Mixing and Pugging Ceramic Clay

A few years ago I made an investment purchase. A Bailey Pottery de-airing Pugmill MXP-50. This was when the economy was still pretty good and I was selling buckets of beads…

When making ceramic clay pendants – I was using a lot if textured clay slabs. All of those scraps from cutouts were put into buckets for recycling.

Always use a dust mask & mix outdoors to avoid breathing in ceramic clay dust particles. I added the scrap into the hopper, closed the lid & ran it to break down any larger particles.

This particular Pugmill is so freaking amazing. Just using it – I just can’t help but love it for the ease of mixing consistent batches of useable clay from scrap clay regardless of size and dryness. And not to mention how much wear and tear a tool like this saves on my wrists and body.

I add water and check the moisture level of the clay. Mix more, check it, add more water (and I add beer to aide in the growth of bacteria while it is sitting in clay storage in my studio). And every batch is different depending on the moisture level of the clay being recycled. Lots of babysitting here…

Once the clay is at the right consistency – it’s time to pug the clay. This pug shows me priming the pug after it sitting for 6 years (sealed so well by my friend Tracy – the last woman pugging clay for me) that it was almost like a few days ago vs years.

Then once ready, I kick on the air pressure for de-airing the clay and the pugs start to look more like this. Awesome!!!

Sometimes the clay is a bit too moist, but at least it it’s fun to poke at. And it is so much less effort to dry clay in the studio than lugging it up and down stairs to mix it like this.

My friend Jenny Davies-Reazor stopped over for some lunch and clay chatting. It is great to have another ceramic artist over to talk clay and studio setup. Especially cool because of her knowledge of mixed media and jewelry making so I can make the best use out of my studio space (some areas translate well for overlapping use).

And then she left me with a little clay smile…
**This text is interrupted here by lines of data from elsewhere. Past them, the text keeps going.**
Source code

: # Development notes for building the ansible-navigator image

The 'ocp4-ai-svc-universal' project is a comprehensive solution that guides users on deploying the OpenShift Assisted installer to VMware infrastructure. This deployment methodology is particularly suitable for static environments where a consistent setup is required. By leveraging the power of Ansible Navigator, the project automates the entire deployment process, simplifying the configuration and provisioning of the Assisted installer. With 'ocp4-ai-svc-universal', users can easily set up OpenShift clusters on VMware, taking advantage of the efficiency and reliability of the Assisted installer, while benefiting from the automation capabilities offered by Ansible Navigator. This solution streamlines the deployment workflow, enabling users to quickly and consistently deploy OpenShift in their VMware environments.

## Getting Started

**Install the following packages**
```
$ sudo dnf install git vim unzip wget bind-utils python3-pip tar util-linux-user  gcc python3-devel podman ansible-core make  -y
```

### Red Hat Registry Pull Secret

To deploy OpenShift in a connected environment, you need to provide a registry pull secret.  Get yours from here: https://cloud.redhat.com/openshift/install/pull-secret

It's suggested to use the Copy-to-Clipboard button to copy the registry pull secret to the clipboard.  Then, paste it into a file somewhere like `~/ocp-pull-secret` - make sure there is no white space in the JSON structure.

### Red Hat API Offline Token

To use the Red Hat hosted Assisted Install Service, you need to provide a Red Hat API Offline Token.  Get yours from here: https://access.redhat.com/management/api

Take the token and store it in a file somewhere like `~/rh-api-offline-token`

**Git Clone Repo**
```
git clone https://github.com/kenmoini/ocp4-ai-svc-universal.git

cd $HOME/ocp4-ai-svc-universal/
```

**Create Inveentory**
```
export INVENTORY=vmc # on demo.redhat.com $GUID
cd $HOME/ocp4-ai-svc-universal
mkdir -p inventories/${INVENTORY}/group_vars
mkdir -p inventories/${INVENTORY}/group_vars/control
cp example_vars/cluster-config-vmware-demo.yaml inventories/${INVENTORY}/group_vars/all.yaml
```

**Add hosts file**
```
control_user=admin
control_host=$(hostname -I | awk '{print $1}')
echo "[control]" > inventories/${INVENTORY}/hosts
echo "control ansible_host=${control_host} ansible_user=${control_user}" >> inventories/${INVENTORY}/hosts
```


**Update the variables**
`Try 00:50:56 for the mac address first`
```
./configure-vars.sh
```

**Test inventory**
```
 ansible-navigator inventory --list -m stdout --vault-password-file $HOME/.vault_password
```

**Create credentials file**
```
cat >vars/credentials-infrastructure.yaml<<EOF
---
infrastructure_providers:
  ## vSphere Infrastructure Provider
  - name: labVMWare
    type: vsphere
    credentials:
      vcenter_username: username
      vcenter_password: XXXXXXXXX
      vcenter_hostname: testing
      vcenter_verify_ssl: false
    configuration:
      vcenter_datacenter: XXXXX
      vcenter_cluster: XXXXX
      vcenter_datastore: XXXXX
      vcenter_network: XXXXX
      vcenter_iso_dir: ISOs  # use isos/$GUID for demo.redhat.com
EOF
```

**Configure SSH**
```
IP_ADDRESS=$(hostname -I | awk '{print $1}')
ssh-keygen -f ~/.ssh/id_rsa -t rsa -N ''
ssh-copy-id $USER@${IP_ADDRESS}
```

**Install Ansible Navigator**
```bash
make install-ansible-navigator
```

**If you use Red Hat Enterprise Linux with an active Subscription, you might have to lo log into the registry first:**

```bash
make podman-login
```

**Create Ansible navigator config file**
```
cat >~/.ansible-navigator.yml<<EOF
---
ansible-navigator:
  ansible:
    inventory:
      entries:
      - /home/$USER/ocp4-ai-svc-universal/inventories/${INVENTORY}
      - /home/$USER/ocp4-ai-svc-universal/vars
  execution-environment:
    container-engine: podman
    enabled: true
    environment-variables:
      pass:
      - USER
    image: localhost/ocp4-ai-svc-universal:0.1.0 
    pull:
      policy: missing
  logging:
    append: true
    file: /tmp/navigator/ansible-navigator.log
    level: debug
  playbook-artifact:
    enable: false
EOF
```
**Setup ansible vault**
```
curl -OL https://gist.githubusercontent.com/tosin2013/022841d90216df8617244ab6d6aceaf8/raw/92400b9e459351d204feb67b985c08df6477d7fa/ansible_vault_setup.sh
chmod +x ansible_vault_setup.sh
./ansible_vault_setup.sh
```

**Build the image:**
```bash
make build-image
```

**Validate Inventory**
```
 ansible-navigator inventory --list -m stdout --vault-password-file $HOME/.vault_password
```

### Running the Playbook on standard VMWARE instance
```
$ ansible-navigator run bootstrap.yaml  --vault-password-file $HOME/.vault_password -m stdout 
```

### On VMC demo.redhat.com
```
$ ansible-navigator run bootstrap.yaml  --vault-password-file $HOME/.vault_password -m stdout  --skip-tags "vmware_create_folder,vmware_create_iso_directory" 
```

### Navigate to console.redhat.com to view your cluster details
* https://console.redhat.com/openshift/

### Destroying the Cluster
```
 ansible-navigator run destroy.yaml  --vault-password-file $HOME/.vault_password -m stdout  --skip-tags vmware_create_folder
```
Which will be stored along with the other clay pugs – to be found weeks, months or even years down the road.
How Fun!!!

Since this process is ongoing over the next few weeks, I need to seal the Pugmill up when I am finished for the day. I simply repeat what Tracy had done – add extra plastic bags to seal any gaps where air could get in and dry out the clay (you never want to let the clay inside the Pugmill dry out).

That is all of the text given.